Our analysis highlights the need for more updated cost studies. The historical cost burden analyses relied on data that were over 10 years old, and may not reflect the current clinical practice. The old data most likely underestimate the current costs even after adjustment for inflation. As an example, the variable cost associated with mild chronic hepatitis was estimated at $146 per patient per year in 2010 dollars. A more recent study reported that, excluding the outpatient visit, the cost of HCV antibody testing and HCV RNA PCR testing was $107 and $300, respectively, in 2006. Future studies could leverage insurance claim data, which have been shown to be an important source to reflect current standard practices.[52,53]

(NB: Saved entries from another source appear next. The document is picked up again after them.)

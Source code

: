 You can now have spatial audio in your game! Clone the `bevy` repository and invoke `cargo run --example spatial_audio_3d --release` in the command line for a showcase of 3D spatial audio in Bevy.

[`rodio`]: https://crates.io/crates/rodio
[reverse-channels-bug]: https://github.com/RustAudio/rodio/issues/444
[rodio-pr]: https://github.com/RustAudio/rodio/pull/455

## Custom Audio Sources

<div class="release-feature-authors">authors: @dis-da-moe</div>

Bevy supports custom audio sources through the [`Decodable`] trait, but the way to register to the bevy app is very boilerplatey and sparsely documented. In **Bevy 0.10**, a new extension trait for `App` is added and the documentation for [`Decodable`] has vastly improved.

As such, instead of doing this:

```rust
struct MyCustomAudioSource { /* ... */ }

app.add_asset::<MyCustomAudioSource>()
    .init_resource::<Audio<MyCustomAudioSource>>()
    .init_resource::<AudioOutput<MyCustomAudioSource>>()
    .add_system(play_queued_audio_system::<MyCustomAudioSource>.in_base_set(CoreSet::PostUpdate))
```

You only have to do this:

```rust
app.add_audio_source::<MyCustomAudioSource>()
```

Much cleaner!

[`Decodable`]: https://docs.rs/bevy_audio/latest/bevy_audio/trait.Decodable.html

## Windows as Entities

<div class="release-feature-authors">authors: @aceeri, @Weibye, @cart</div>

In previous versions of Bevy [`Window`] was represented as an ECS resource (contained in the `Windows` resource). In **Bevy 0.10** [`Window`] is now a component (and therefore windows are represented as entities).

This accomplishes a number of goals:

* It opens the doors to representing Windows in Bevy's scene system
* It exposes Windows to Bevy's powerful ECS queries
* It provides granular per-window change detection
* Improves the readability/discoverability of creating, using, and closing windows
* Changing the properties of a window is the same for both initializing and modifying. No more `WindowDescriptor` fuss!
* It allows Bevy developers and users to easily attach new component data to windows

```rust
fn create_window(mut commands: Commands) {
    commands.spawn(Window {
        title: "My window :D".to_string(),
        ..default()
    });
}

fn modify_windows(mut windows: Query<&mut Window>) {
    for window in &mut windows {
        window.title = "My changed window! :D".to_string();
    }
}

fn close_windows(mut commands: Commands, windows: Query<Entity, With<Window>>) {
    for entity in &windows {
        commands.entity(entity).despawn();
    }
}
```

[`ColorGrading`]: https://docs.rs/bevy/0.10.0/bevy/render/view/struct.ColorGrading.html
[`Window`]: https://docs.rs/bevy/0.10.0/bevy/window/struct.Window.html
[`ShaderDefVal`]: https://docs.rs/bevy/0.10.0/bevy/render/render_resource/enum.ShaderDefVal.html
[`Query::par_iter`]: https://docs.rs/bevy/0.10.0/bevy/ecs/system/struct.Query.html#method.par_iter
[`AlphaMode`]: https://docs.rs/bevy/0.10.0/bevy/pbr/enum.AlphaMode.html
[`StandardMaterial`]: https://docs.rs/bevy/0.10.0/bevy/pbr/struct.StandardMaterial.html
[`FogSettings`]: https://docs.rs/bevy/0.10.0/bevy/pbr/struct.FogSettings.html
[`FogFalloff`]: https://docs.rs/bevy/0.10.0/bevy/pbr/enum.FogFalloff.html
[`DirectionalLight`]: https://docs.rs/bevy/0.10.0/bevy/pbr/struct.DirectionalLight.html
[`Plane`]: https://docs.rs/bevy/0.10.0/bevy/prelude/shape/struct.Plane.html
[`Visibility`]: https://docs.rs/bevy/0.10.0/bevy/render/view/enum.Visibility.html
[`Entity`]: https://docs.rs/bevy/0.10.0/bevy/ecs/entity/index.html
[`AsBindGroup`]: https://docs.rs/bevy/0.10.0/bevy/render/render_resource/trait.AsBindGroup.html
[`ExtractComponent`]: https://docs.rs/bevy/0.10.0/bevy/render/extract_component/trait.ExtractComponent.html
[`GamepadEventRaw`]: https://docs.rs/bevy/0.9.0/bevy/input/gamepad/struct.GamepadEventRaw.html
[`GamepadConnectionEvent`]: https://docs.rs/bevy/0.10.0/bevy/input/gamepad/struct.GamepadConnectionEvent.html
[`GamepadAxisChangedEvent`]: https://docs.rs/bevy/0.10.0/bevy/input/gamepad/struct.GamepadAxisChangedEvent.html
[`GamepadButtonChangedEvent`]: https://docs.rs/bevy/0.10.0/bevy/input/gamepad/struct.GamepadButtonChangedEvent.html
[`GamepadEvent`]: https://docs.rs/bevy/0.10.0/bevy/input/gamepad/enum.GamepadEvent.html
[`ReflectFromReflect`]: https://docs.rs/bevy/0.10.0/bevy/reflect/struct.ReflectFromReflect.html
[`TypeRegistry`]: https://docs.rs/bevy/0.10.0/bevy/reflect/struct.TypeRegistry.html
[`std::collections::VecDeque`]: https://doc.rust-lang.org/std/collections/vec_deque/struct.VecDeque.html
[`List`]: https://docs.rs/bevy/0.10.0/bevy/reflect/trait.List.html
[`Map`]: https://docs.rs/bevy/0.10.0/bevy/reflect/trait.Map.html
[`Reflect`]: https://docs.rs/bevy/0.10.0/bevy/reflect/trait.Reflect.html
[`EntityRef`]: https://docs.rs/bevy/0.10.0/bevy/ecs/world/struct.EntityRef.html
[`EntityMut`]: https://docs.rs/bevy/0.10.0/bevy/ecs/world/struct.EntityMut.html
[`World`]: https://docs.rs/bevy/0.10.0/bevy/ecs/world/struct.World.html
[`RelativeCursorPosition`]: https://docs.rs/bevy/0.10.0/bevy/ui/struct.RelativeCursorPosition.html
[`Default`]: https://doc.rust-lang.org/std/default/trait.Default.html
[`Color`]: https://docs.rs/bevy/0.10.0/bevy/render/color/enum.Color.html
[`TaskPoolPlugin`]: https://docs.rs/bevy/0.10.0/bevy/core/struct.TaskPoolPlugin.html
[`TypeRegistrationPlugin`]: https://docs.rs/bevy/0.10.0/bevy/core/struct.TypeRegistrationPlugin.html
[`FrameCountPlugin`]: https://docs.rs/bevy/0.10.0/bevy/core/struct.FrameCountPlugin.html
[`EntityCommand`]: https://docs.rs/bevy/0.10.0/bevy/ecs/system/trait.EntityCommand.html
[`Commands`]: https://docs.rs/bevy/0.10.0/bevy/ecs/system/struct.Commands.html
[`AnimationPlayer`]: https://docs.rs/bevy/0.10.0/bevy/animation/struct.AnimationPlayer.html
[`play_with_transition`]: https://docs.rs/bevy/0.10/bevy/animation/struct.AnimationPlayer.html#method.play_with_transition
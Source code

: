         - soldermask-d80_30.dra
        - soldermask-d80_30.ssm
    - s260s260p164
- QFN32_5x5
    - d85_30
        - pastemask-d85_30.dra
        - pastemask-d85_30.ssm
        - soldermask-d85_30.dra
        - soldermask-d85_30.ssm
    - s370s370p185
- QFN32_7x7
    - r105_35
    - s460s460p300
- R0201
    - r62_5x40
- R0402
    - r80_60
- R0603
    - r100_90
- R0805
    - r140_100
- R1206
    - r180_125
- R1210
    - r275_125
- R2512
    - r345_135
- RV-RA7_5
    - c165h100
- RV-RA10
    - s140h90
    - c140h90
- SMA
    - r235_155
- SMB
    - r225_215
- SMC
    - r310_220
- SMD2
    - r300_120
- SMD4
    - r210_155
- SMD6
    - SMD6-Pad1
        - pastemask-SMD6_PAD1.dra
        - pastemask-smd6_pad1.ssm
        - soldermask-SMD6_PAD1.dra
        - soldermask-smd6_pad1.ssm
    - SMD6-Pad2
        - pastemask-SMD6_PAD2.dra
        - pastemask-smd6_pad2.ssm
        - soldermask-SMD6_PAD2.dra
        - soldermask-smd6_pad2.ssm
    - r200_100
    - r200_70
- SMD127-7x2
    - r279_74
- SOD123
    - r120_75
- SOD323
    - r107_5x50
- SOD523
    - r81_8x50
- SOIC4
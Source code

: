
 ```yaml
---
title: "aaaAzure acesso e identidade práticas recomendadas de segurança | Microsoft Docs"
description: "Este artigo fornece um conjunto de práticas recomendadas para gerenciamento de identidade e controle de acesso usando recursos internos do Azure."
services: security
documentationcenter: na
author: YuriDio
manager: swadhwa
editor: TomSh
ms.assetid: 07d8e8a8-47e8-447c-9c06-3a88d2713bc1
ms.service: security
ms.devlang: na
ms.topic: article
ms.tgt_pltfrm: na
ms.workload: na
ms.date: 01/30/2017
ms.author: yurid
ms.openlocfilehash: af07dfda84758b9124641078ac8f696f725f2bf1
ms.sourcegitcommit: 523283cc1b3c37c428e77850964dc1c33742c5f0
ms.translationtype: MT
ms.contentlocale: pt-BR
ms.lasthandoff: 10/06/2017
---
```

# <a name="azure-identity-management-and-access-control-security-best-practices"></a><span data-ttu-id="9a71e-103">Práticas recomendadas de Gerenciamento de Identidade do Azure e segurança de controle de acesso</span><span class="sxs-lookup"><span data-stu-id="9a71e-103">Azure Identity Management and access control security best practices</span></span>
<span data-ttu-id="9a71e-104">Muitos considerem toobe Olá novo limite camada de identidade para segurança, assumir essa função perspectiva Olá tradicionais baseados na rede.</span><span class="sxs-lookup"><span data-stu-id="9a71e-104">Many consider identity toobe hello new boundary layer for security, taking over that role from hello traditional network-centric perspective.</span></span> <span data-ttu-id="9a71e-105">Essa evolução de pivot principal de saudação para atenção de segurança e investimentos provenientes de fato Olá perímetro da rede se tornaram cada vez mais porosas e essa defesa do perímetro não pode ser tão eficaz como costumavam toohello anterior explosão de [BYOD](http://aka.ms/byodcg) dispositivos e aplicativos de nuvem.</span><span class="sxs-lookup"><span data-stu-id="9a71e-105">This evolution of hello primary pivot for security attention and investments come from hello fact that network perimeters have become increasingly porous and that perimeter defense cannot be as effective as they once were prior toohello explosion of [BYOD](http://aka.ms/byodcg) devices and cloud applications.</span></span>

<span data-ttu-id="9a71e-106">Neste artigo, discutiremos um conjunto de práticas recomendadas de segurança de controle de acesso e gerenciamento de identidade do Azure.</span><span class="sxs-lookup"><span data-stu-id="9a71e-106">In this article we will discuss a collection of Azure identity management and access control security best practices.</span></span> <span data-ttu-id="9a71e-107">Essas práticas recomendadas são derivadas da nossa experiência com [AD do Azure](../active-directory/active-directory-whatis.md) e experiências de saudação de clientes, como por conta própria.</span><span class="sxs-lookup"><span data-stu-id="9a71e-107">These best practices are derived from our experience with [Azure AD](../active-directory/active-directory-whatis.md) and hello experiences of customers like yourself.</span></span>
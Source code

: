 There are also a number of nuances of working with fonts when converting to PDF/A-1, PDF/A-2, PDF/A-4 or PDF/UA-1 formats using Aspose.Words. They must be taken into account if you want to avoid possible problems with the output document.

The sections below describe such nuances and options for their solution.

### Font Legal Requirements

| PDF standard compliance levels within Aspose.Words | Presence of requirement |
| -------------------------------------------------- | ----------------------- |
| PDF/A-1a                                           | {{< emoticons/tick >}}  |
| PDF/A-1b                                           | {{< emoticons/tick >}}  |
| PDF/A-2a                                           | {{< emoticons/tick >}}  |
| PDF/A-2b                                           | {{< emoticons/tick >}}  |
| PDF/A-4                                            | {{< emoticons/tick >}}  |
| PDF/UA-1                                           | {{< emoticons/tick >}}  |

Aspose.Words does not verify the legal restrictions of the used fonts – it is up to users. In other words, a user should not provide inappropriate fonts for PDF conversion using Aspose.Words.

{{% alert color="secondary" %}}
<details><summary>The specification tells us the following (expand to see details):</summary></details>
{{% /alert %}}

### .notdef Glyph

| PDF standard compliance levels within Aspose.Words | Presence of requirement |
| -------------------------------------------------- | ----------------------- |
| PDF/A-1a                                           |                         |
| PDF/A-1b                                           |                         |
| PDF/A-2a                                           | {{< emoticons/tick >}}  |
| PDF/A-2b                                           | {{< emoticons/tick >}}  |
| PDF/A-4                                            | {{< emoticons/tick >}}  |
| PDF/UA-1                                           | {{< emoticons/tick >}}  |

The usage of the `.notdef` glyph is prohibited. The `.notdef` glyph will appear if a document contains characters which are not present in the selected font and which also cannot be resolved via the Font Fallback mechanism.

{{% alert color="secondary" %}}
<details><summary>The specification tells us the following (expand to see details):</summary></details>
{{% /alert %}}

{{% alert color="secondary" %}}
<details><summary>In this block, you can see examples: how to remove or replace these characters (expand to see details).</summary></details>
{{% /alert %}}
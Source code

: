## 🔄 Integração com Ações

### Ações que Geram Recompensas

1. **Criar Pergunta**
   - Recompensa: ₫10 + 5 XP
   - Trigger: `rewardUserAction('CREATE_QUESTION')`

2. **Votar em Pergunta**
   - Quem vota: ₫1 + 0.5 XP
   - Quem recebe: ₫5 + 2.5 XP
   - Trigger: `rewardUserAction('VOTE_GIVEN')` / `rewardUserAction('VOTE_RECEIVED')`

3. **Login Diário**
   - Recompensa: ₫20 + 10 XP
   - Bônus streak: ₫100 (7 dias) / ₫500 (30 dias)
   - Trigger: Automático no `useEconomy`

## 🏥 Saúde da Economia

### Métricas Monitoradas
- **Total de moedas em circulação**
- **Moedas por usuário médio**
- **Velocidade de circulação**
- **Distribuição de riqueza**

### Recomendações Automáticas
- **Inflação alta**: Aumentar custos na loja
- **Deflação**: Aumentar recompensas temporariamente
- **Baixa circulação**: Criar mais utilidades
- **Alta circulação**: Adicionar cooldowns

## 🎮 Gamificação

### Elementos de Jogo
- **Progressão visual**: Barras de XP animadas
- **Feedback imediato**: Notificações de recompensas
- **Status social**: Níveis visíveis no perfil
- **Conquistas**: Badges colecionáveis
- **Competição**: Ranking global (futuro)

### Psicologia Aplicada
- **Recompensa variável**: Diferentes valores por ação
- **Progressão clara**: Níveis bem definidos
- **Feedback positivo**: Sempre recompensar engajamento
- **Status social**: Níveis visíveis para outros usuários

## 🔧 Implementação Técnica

Finally, the cost burden of hepatitis C also has an indirect cost component. A number of studies estimated the indirect cost defined as the cost of forgone earnings or production owing to hospitalization, ambulatory care, work loss owing to acute or chronic infection, and premature death.[19–21,24,29] In most cases, the indirect cost was higher than the projected direct expenses. The total annual indirect cost was estimated at $51–$3370 million in the reported year (see Table 1). At the lower end of the range, only productivity loss owing to time away from paid labour was considered.[21,29] At the high end of the range, production loss owing to early death was added. The most recent study for indirect cost was published by the NIH, which estimated the indirect cost at $2847 in 2004. Hospital and ambulatory data were used to estimate foregone earnings. Loss owing to early death was estimated using forgone lifetime earnings to age 75. Overall, hospital stays, ambulatory care, and mortality accounted for $46.6, $51.2, and $1685.7 million respectively in 2004. However, this technique underestimated the cost associated with work and leisure loss that did not result in hospitalization or physician visits. Using a completely different approach, Su et al. estimated the indirect cost associated with disease-related absence using data from multiple large employers in the United States by comparing record of employees with and without HCV. They attributed an increase of $490 (2007 dollar) per person per year in indirect costs to HCV infection.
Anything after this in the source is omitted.